=== Problem ===
Write out each entry below exactly. Do not include the images.

+---+

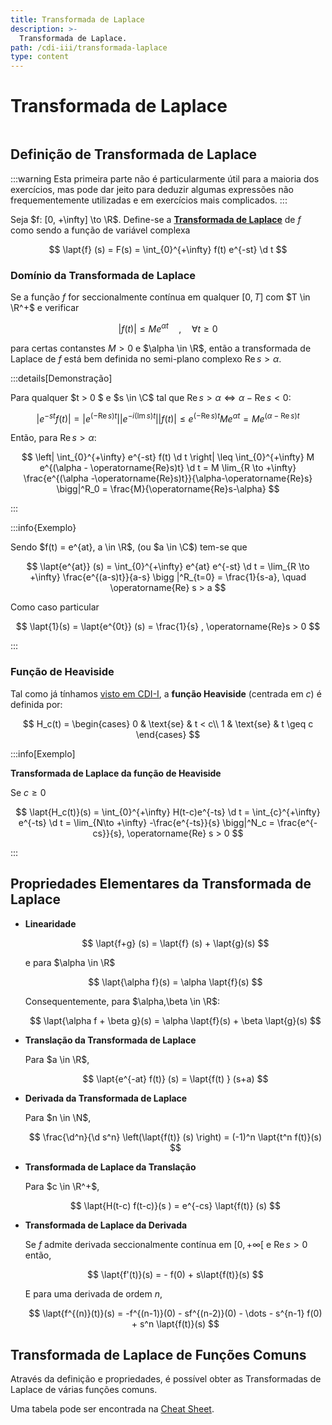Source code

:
 ```yaml
---
title: Transformada de Laplace
description: >-
  Transformada de Laplace.
path: /cdi-iii/transformada-laplace
type: content
---
```


# Transformada de Laplace

```toc

```

## Definição de Transformada de Laplace

:::warning
Esta primeira parte não é particularmente útil para a maioria dos exercícios, mas pode dar jeito
para deduzir algumas expressões não frequementemente utilizadas e em exercícios mais complicados.
:::

Seja $f: [0, +\infty] \to \R$. Define-se a [**Transformada de Laplace**](color:green) de $f$ como sendo a função de variável complexa

$$
\lapt{f} (s) = F(s) = \int_{0}^{+\infty} f(t) e^{-st} \d t
$$

### Domínio da Transformada de Laplace

Se a função $f$ for seccionalmente contínua em qualquer $[0, T]$ com $T \in \R^+$ e verificar

$$
|f(t)| \leq M e^{\alpha t} \quad,\quad \forall t \geq 0
$$

para certas contanstes $M >0$ e $\alpha \in \R$, então a transformada de Laplace de $f$ está
bem definida no semi-plano complexo $\operatorname{Re} s > \alpha$.

:::details[Demonstração]

Para qualquer $t > 0 $ e $s \in \C$ tal que $\operatorname{Re} s > \alpha \Leftrightarrow \alpha - \operatorname{Re} s < 0$:

$$
\left|e^{-st} f(t) \right| = \left| e^{(-\operatorname{Re} s)t}\right| \left| e^{-i(\operatorname{Im} s)t} \right| \left| f(t) \right | \leq e^{(-\operatorname{Re} s) t} M e^{\alpha t} = M e^{(\alpha - \operatorname{Re}s)t}
$$

Então, para $\operatorname{Re} s > \alpha$:

$$
\left| \int_{0}^{+\infty} e^{-st} f(t) \d t \right| \leq \int_{0}^{+\infty} M e^{(\alpha - \operatorname{Re}s)t} \d t =
M \lim_{R \to +\infty} \frac{e^{(\alpha -\operatorname{Re}s)t}}{\alpha-\operatorname{Re}s} \bigg|^R_0 = \frac{M}{\operatorname{Re}s-\alpha}
$$

:::

:::info{Exemplo}

Sendo $f(t) = e^{at}, a \in \R$, (ou $a \in \C$) tem-se que

$$
\lapt{e^{at}} (s) = \int_{0}^{+\infty} e^{at} e^{-st} \d t = \lim_{R \to +\infty} \frac{e^{(a-s)t}}{a-s} \bigg |^R_{t=0} = \frac{1}{s-a}, \quad \operatorname{Re} s > a
$$

Como caso particular

$$
\lapt{1}(s) = \lapt{e^{0t}} (s) = \frac{1}{s} , \operatorname{Re}s > 0
$$

:::

### Função de Heaviside

Tal como já tínhamos [visto em CDI-I](/cdi-i/continuidade-limites#função-heaviside), a **função Heaviside** (centrada em $c$) é definida por:

$$
H_c(t) = \begin{cases}
0 & \text{se} & t < c\\
1 & \text{se} & t \geq c
\end{cases}
$$

:::info[Exemplo]

**Transformada de Laplace da função de Heaviside**

Se $c \geq 0$

$$
\lapt{H_c(t)}(s) = \int_{0}^{+\infty} H(t-c)e^{-ts} \d t = \int_{c}^{+\infty} e^{-ts} \d t = \lim_{N\to +\infty} -\frac{e^{-ts}}{s} \bigg|^N_c = \frac{e^{-cs}}{s}, \operatorname{Re} s > 0
$$

:::

## Propriedades Elementares da Transformada de Laplace

- **Linearidade**

  $$
  \lapt{f+g} (s) = \lapt{f} (s) + \lapt{g}(s)
  $$

  e para $\alpha \in \R$

  $$
  \lapt{\alpha f}(s) = \alpha \lapt{f}(s)
  $$

  Consequentemente, para $\alpha,\beta \in \R$:

  $$
  \lapt{\alpha f + \beta g}(s) = \alpha \lapt{f}(s) + \beta \lapt{g}(s)
  $$

- **Translação da Transformada de Laplace**

  Para $a \in \R$,

  $$
  \lapt{e^{-at} f(t)} (s) = \lapt{f(t) } (s+a)
  $$

- **Derivada da Transformada de Laplace**

  Para $n \in \N$,

  $$
  \frac{\d^n}{\d s^n} \left(\lapt{f(t)} (s) \right) = (-1)^n \lapt{t^n f(t)}(s)
  $$

- **Transformada de Laplace da Translação**

  Para $c \in \R^+$,

  $$
  \lapt{H(t-c) f(t-c)}(s ) = e^{-cs} \lapt{f(t)} (s)
  $$

- **Transformada de Laplace da Derivada**

  Se $f$ admite derivada seccionalmente contínua em $[0, +\infty[$ e $\operatorname{Re} s > 0$ então,

  $$
  \lapt{f'(t)}(s) = - f(0) + s\lapt{f(t)}(s)
  $$

  E para uma derivada de ordem $n$,

  $$
  \lapt{f^{(n)}(t)}(s) = -f^{(n-1)}(0) - sf^{(n-2)}(0) - \dots - s^{n-1} f(0) + s^n \lapt{f(t)}(s)
  $$

## Transformada de Laplace de Funções Comuns

Através da definição e propriedades, é possível obter as Transformadas de Laplace de várias funções comuns.

Uma tabela pode ser encontrada na [Cheat Sheet](/cdi-iii/cheatsheet/laplace-cheat).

+---+

=== Solution for this exercise ===
Source code

:
 ```yaml
---
title: Transformada de Laplace
description: >-
  Transformada de Laplace.
path: /cdi-iii/transformada-laplace
type: content
---
```


# Transformada de Laplace

```toc

```

## Definição de Transformada de Laplace

:::warning
Esta primeira parte não é particularmente útil para a maioria dos exercícios, mas pode dar jeito
para deduzir algumas expressões não frequementemente utilizadas e em exercícios mais complicados.
:::

Seja $f: [0, +\infty] \to \R$. Define-se a [**Transformada de Laplace**](color:green) de $f$ como sendo a função de variável complexa

$$
\lapt{f} (s) = F(s) = \int_{0}^{+\infty} f(t) e^{-st} \d t
$$

### Domínio da Transformada de Laplace

Se a função $f$ for seccionalmente contínua em qualquer $[0, T]$ com $T \in \R^+$ e verificar

$$
|f(t)| \leq M e^{\alpha t} \quad,\quad \forall t \geq 0
$$

para certas contanstes $M >0$ e $\alpha \in \R$, então a transformada de Laplace de $f$ está
bem definida no semi-plano complexo $\operatorname{Re} s > \alpha$.

:::details[Demonstração]

Para qualquer $t > 0 $ e $s \in \C$ tal que $\operatorname{Re} s > \alpha \Leftrightarrow \alpha - \operatorname{Re} s < 0$:

$$
\left|e^{-st} f(t) \right| = \left| e^{(-\operatorname{Re} s)t}\right| \left| e^{-i(\operatorname{Im} s)t} \right| \left| f(t) \right | \leq e^{(-\operatorname{Re} s) t} M e^{\alpha t} = M e^{(\alpha - \operatorname{Re}s)t}
$$

Então, para $\operatorname{Re} s > \alpha$:

$$
\left| \int_{0}^{+\infty} e^{-st} f(t) \d t \right| \leq \int_{0}^{+\infty} M e^{(\alpha - \operatorname{Re}s)t} \d t =
M \lim_{R \to +\infty} \frac{e^{(\alpha -\operatorname{Re}s)t}}{\alpha-\operatorname{Re}s} \bigg|^R_0 = \frac{M}{\operatorname{Re}s-\alpha}
$$

:::

:::info{Exemplo}

Sendo $f(t) = e^{at}, a \in \R$, (ou $a \in \C$) tem-se que

$$
\lapt{e^{at}} (s) = \int_{0}^{+\infty} e^{at} e^{-st} \d t = \lim_{R \to +\infty} \frac{e^{(a-s)t}}{a-s} \bigg |^R_{t=0} = \frac{1}{s-a}, \quad \operatorname{Re} s > a
$$

Como caso particular

$$
\lapt{1}(s) = \lapt{e^{0t}} (s) = \frac{1}{s} , \operatorname{Re}s > 0
$$

:::

### Função de Heaviside

Tal como já tínhamos [visto em CDI-I](/cdi-i/continuidade-limites#função-heaviside), a **função Heaviside** (centrada em $c$) é definida por:

$$
H_c(t) = \begin{cases}
0 & \text{se} & t < c\\
1 & \text{se} & t \geq c
\end{cases}
$$

:::info[Exemplo]

**Transformada de Laplace da função de Heaviside**

Se $c \geq 0$

$$
\lapt{H_c(t)}(s) = \int_{0}^{+\infty} H(t-c)e^{-ts} \d t = \int_{c}^{+\infty} e^{-ts} \d t = \lim_{N\to +\infty} -\frac{e^{-ts}}{s} \bigg|^N_c = \frac{e^{-cs}}{s}, \operatorname{Re} s > 0
$$

:::

## Propriedades Elementares da Transformada de Laplace

- **Linearidade**

  $$
  \lapt{f+g} (s) = \lapt{f} (s) + \lapt{g}(s)
  $$

  e para $\alpha \in \R$

  $$
  \lapt{\alpha f}(s) = \alpha \lapt{f}(s)
  $$

  Consequentemente, para $\alpha,\beta \in \R$:

  $$
  \lapt{\alpha f + \beta g}(s) = \alpha \lapt{f}(s) + \beta \lapt{g}(s)
  $$

- **Translação da Transformada de Laplace**

  Para $a \in \R$,

  $$
  \lapt{e^{-at} f(t)} (s) = \lapt{f(t) } (s+a)
  $$

- **Derivada da Transformada de Laplace**

  Para $n \in \N$,

  $$
  \frac{\d^n}{\d s^n} \left(\lapt{f(t)} (s) \right) = (-1)^n \lapt{t^n f(t)}(s)
  $$

- **Transformada de Laplace da Translação**

  Para $c \in \R^+$,

  $$
  \lapt{H(t-c) f(t-c)}(s ) = e^{-cs} \lapt{f(t)} (s)
  $$

- **Transformada de Laplace da Derivada**

  Se $f$ admite derivada seccionalmente contínua em $[0, +\infty[$ e $\operatorname{Re} s > 0$ então,

  $$
  \lapt{f'(t)}(s) = - f(0) + s\lapt{f(t)}(s)
  $$

  E para uma derivada de ordem $n$,

  $$
  \lapt{f^{(n)}(t)}(s) = -f^{(n-1)}(0) - sf^{(n-2)}(0) - \dots - s^{n-1} f(0) + s^n \lapt{f(t)}(s)
  $$

## Transformada de Laplace de Funções Comuns

Através da definição e propriedades, é possível obter as Transformadas de Laplace de várias funções comuns.

Uma tabela pode ser encontrada na [Cheat Sheet](/cdi-iii/cheatsheet/laplace-cheat).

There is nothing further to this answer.